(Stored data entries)
Segment Open

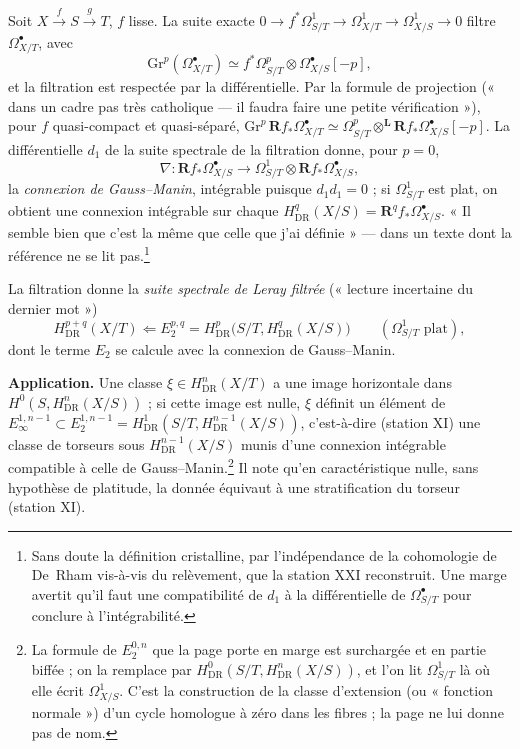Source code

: \documentclass[11pt,a4paper]{article}
\begin{document}
Soit $X \xrightarrow{f} S \xrightarrow{g} T$, $f$ lisse. La suite exacte
$0 \to f^*\Omega^1_{S/T} \to \Omega^1_{X/T} \to \Omega^1_{X/S} \to 0$ filtre
$\Omega^\bullet_{X/T}$, avec
\[
  \mathrm{Gr}^p(\Omega^\bullet_{X/T}) \simeq f^*\Omega^p_{S/T} \otimes
  \Omega^\bullet_{X/S}[-p] ,
\]
et la filtration est respectée par la différentielle. Par la formule de
projection (« dans un cadre pas très catholique — il faudra faire une petite
vérification »), pour $f$ quasi-compact et quasi-séparé,
$\mathrm{Gr}^p\,\mathbf{R}f_*\Omega^\bullet_{X/T} \simeq \Omega^p_{S/T}
\otimes^{\mathbf{L}} \mathbf{R}f_*\Omega^\bullet_{X/S}[-p]$. La différentielle
$d_1$ de la suite spectrale de la filtration donne, pour $p = 0$,
\[
  \nabla : \mathbf{R}f_*\Omega^\bullet_{X/S} \longrightarrow \Omega^1_{S/T}
  \otimes \mathbf{R}f_*\Omega^\bullet_{X/S} ,
\]
la \emph{connexion de Gauss--Manin}, intégrable puisque $d_1 d_1 = 0$ ; si
$\Omega^1_{S/T}$ est plat, on obtient une connexion intégrable sur chaque
$H^q_{\mathrm{DR}}(X/S) = \mathbf{R}^q f_*\Omega^\bullet_{X/S}$. « Il semble bien
que c'est la même que celle que j'ai définie » — dans un texte dont la
référence ne se lit pas.\footnote{Sans doute la définition cristalline,
par l'indépendance de la cohomologie de De~Rham vis-à-vis du relèvement,
que la station XXI reconstruit. Une marge avertit qu'il faut une
compatibilité de $d_1$ à la différentielle de $\Omega^\bullet_{S/T}$ pour
conclure à l'intégrabilité.}

La filtration donne la \emph{suite spectrale de Leray filtrée} (« lecture
incertaine du dernier mot »)
\[
  H^{p+q}_{\mathrm{DR}}(X/T) \Longleftarrow E_2^{p,q} =
  H^p_{\mathrm{DR}}\bigl(S/T, H^q_{\mathrm{DR}}(X/S)\bigr)
  \qquad (\Omega^1_{S/T} \text{ plat}),
\]
dont le terme $E_2$ se calcule avec la connexion de Gauss--Manin.

\textbf{Application.} Une classe $\xi \in H^n_{\mathrm{DR}}(X/T)$ a une image
horizontale dans $H^0(S, H^n_{\mathrm{DR}}(X/S))$ ; si cette image est nulle,
$\xi$ définit un élément de $E_\infty^{1,n-1} \subset E_2^{1,n-1} =
H^1_{\mathrm{DR}}(S/T, H^{n-1}_{\mathrm{DR}}(X/S))$, c'est-à-dire (station XI) une
classe de torseurs sous $H^{n-1}_{\mathrm{DR}}(X/S)$ munis d'une connexion
intégrable compatible à celle de Gauss--Manin.\footnote{La formule de
$E_2^{0,n}$ que la page porte en marge est surchargée et en partie biffée ;
on la remplace par $H^0_{\mathrm{DR}}(S/T, H^n_{\mathrm{DR}}(X/S))$, et l'on lit
$\Omega^1_{S/T}$ là où elle écrit $\Omega^1_{X/S}$. C'est la construction de
la classe d'extension (ou « fonction normale ») d'un cycle homologue à zéro
dans les fibres ; la page ne lui donne pas de nom.} Il note qu'en
caractéristique nulle, sans hypothèse de platitude, la donnée équivaut à une
stratification du torseur (station XI).
\end{document}
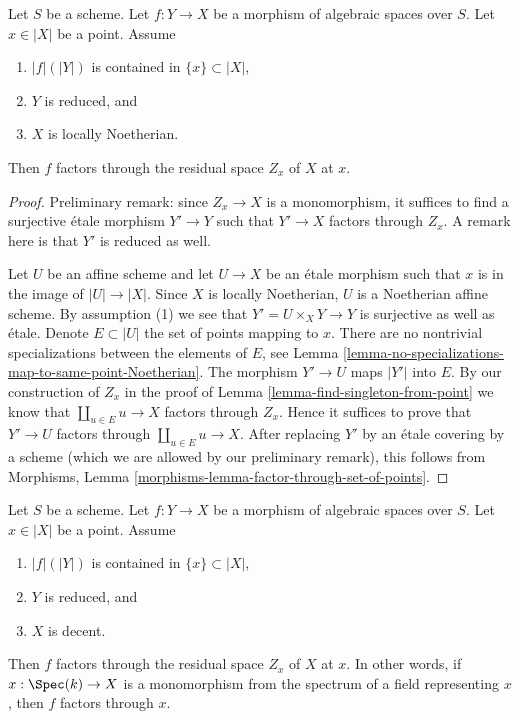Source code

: \begin{lemma}
\label{lemma-factor-through-residual-space-Noetherian}
Let $S$ be a scheme. Let $f : Y \to X$ be a morphism of algebraic
spaces over $S$. Let $x \in |X|$ be a point. Assume
\begin{enumerate}
\item $|f|(|Y|)$ is contained in $\{x\} \subset |X|$,
\item $Y$ is reduced, and
\item $X$ is locally Noetherian.
\end{enumerate}
Then $f$ factors through the residual space $Z_x$ of $X$ at $x$.
\end{lemma}

\begin{proof}
Preliminary remark: since $Z_x \to X$ is a monomorphism, it suffices to find
a surjective \'etale morphism $Y' \to Y$ such that $Y' \to X$
factors through $Z_x$. A remark here is that $Y'$ is reduced as well.

\medskip\noindent
Let $U$ be an affine scheme and let $U \to X$ be an \'etale morphism
such that $x$ is in the image of $|U| \to |X|$. Since $X$ is locally
Noetherian, $U$ is a Noetherian affine scheme. By assumption (1)
we see that $Y' = U \times_X Y \to Y$ is surjective as well as \'etale.
Denote $E \subset |U|$ the set of points mapping to $x$.
There are no nontrivial specializations between the elements of $E$, see
Lemma \ref{lemma-no-specializations-map-to-same-point-Noetherian}.
The morphism $Y' \to U$ maps $|Y'|$ into $E$. By our construction
of $Z_x$ in the proof of Lemma \ref{lemma-find-singleton-from-point}
we know that $\coprod_{u \in E} u \to X$ factors through $Z_x$.
Hence it suffices to prove that $Y' \to U$ factors through
$\coprod_{u \in E} u \to X$. After replacing $Y'$ by an \'etale covering
by a scheme (which we are allowed by our preliminary remark), this follows
from Morphisms, Lemma \ref{morphisms-lemma-factor-through-set-of-points}.
\end{proof}

\begin{lemma}
\label{lemma-factor-through-residual-space-decent}
Let $S$ be a scheme. Let $f : Y \to X$ be a morphism of algebraic
spaces over $S$. Let $x \in |X|$ be a point. Assume
\begin{enumerate}
\item $|f|(|Y|)$ is contained in $\{x\} \subset |X|$,
\item $Y$ is reduced, and
\item $X$ is decent.
\end{enumerate}
Then $f$ factors through the residual space $Z_x$ of $X$ at $x$.
In other words, if $x : \Spec(k) \to X$ is a monomorphism from the
spectrum of a field representing $x$, then $f$ factors through $x$.
\end{lemma}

Segment Closed

**Required action:** Report the lines above that contain "residual".

**Task answer:**
\label{lemma-factor-through-residual-space-Noetherian}
Then $f$ factors through the residual space $Z_x$ of $X$ at $x$.
\label{lemma-factor-through-residual-space-decent}
Then $f$ factors through the residual space $Z_x$ of $X$ at $x$.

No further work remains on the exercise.